● **Directions for this task**
Lines containing "matriz" should be pulled from the material below.

● **Data records**
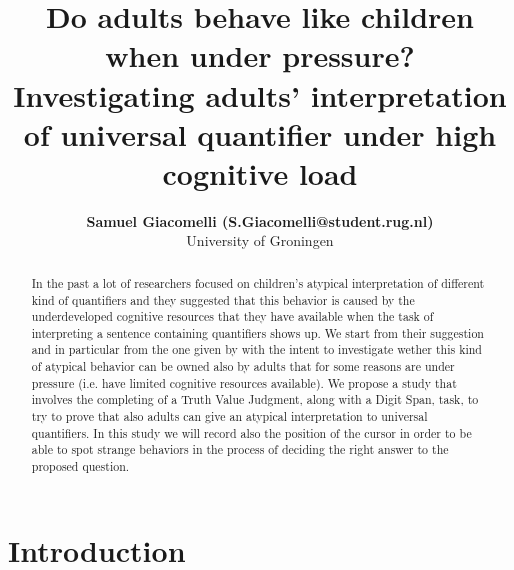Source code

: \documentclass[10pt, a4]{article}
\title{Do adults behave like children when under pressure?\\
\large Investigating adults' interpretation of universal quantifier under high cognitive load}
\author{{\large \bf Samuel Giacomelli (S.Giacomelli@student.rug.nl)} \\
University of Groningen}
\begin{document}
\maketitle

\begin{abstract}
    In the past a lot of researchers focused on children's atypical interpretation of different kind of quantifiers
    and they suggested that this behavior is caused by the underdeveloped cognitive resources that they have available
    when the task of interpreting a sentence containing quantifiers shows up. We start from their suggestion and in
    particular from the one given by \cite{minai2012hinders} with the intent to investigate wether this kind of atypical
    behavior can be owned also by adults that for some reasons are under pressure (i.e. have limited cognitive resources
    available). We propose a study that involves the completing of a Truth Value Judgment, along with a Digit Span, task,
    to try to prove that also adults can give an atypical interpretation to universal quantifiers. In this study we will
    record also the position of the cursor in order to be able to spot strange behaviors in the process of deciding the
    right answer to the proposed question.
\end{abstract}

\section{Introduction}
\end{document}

* * *

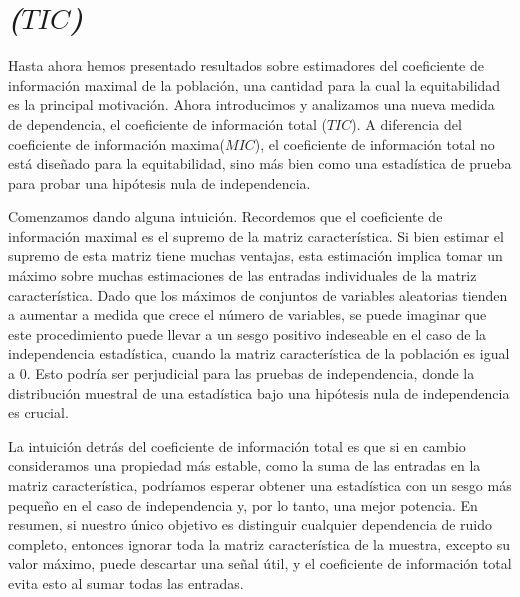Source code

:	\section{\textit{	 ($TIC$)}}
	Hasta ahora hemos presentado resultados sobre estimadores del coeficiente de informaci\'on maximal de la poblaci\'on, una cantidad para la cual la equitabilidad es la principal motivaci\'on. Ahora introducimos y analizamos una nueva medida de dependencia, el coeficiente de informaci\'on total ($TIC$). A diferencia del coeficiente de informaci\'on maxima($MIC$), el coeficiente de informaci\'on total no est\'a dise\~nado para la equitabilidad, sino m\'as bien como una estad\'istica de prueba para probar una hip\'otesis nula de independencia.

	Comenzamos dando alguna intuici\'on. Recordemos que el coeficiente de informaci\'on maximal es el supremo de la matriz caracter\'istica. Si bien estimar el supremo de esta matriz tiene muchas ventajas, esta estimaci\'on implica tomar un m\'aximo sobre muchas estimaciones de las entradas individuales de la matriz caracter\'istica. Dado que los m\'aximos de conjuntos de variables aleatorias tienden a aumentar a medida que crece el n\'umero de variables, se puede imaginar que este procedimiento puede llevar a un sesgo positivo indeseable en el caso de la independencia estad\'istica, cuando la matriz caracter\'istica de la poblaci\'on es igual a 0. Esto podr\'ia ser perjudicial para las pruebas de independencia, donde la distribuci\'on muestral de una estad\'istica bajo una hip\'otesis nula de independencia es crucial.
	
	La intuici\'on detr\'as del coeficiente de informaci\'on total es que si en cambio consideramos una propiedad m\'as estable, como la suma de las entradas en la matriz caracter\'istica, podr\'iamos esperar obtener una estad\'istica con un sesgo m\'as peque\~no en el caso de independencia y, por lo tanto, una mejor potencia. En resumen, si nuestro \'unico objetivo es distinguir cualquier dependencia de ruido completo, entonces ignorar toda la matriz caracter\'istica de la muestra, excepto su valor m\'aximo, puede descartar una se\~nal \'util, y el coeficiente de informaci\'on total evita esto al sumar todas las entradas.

==

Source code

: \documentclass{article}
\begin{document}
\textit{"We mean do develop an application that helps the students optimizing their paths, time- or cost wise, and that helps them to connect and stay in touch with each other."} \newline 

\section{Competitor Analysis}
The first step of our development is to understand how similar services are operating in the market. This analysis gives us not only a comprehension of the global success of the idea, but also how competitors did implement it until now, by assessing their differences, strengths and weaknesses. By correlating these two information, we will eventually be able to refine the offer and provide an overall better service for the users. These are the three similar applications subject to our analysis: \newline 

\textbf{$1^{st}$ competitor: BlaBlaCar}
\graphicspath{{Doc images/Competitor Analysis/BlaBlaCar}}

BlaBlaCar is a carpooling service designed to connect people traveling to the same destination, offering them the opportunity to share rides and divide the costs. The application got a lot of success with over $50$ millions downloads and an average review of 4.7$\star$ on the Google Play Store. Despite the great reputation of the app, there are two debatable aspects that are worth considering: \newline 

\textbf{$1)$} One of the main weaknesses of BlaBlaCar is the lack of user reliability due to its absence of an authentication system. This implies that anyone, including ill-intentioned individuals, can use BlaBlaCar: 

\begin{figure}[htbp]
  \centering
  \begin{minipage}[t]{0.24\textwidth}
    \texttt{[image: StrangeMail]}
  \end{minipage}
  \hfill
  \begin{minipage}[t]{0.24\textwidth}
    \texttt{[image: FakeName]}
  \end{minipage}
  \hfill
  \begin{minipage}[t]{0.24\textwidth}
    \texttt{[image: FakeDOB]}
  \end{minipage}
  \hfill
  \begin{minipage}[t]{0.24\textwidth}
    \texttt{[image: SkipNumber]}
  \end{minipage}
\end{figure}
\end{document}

● **Finished exercise**
	Comenzamos dando alguna intuici\'on. Recordemos que el coeficiente de informaci\'on maximal es el supremo de la matriz caracter\'istica. Si bien estimar el supremo de esta matriz tiene muchas ventajas, esta estimaci\'on implica tomar un m\'aximo sobre muchas estimaciones de las entradas individuales de la matriz caracter\'istica. Dado que los m\'aximos de conjuntos de variables aleatorias tienden a aumentar a medida que crece el n\'umero de variables, se puede imaginar que este procedimiento puede llevar a un sesgo positivo indeseable en el caso de la independencia estad\'istica, cuando la matriz caracter\'istica de la poblaci\'on es igual a 0. Esto podr\'ia ser perjudicial para las pruebas de independencia, donde la distribuci\'on muestral de una estad\'istica bajo una hip\'otesis nula de independencia es crucial.
	La intuici\'on detr\'as del coeficiente de informaci\'on total es que si en cambio consideramos una propiedad m\'as estable, como la suma de las entradas en la matriz caracter\'istica, podr\'iamos esperar obtener una estad\'istica con un sesgo m\'as peque\~no en el caso de independencia y, por lo tanto, una mejor potencia. En resumen, si nuestro \'unico objetivo es distinguir cualquier dependencia de ruido completo, entonces ignorar toda la matriz caracter\'istica de la muestra, excepto su valor m\'aximo, puede descartar una se\~nal \'util, y el coeficiente de informaci\'on total evita esto al sumar todas las entradas.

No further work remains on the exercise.